#### [Try it]
Could you repeat the listing below exactly while leaving its pictures behind?

#### [Information shown]
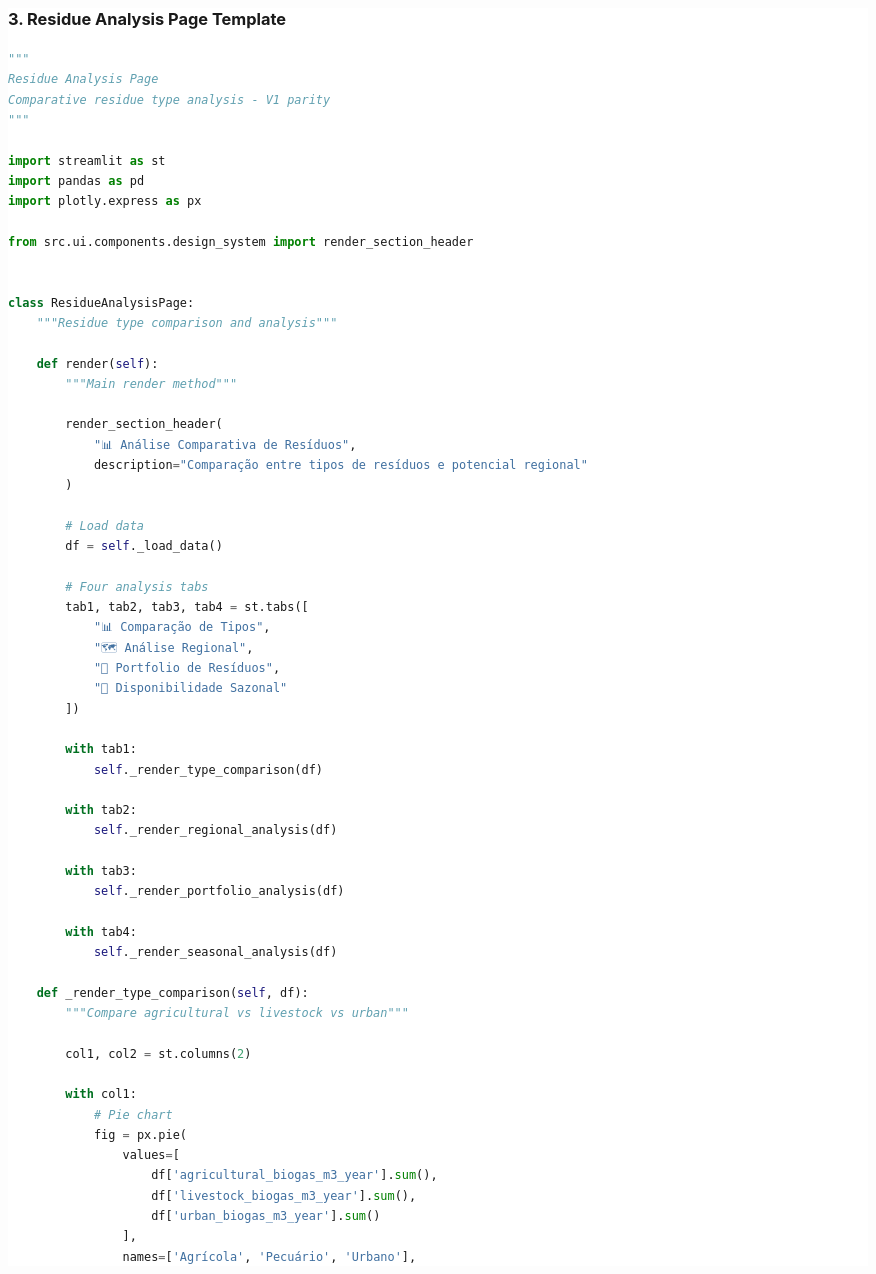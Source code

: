 ### 3. Residue Analysis Page Template

```python
"""
Residue Analysis Page
Comparative residue type analysis - V1 parity
"""

import streamlit as st
import pandas as pd
import plotly.express as px

from src.ui.components.design_system import render_section_header


class ResidueAnalysisPage:
    """Residue type comparison and analysis"""

    def render(self):
        """Main render method"""

        render_section_header(
            "📊 Análise Comparativa de Resíduos",
            description="Comparação entre tipos de resíduos e potencial regional"
        )

        # Load data
        df = self._load_data()

        # Four analysis tabs
        tab1, tab2, tab3, tab4 = st.tabs([
            "📊 Comparação de Tipos",
            "🗺️ Análise Regional",
            "💼 Portfolio de Resíduos",
            "📅 Disponibilidade Sazonal"
        ])

        with tab1:
            self._render_type_comparison(df)

        with tab2:
            self._render_regional_analysis(df)

        with tab3:
            self._render_portfolio_analysis(df)

        with tab4:
            self._render_seasonal_analysis(df)

    def _render_type_comparison(self, df):
        """Compare agricultural vs livestock vs urban"""

        col1, col2 = st.columns(2)

        with col1:
            # Pie chart
            fig = px.pie(
                values=[
                    df['agricultural_biogas_m3_year'].sum(),
                    df['livestock_biogas_m3_year'].sum(),
                    df['urban_biogas_m3_year'].sum()
                ],
                names=['Agrícola', 'Pecuário', 'Urbano'],
```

#### [Task result]
Source code

: ### 3. Residue Analysis Page Template

```python
"""
Residue Analysis Page
Comparative residue type analysis - V1 parity
"""

import streamlit as st
import pandas as pd
import plotly.express as px

from src.ui.components.design_system import render_section_header


class ResidueAnalysisPage:
    """Residue type comparison and analysis"""

    def render(self):
        """Main render method"""

        render_section_header(
            "📊 Análise Comparativa de Resíduos",
            description="Comparação entre tipos de resíduos e potencial regional"
        )

        # Load data
        df = self._load_data()

        # Four analysis tabs
        tab1, tab2, tab3, tab4 = st.tabs([
            "📊 Comparação de Tipos",
            "🗺️ Análise Regional",
            "💼 Portfolio de Resíduos",
            "📅 Disponibilidade Sazonal"
        ])

        with tab1:
            self._render_type_comparison(df)

        with tab2:
            self._render_regional_analysis(df)

        with tab3:
            self._render_portfolio_analysis(df)

        with tab4:
            self._render_seasonal_analysis(df)

    def _render_type_comparison(self, df):
        """Compare agricultural vs livestock vs urban"""

        col1, col2 = st.columns(2)

        with col1:
            # Pie chart
            fig = px.pie(
                values=[
                    df['agricultural_biogas_m3_year'].sum(),
                    df['livestock_biogas_m3_year'].sum(),
                    df['urban_biogas_m3_year'].sum()
                ],
                names=['Agrícola', 'Pecuário', 'Urbano'],
```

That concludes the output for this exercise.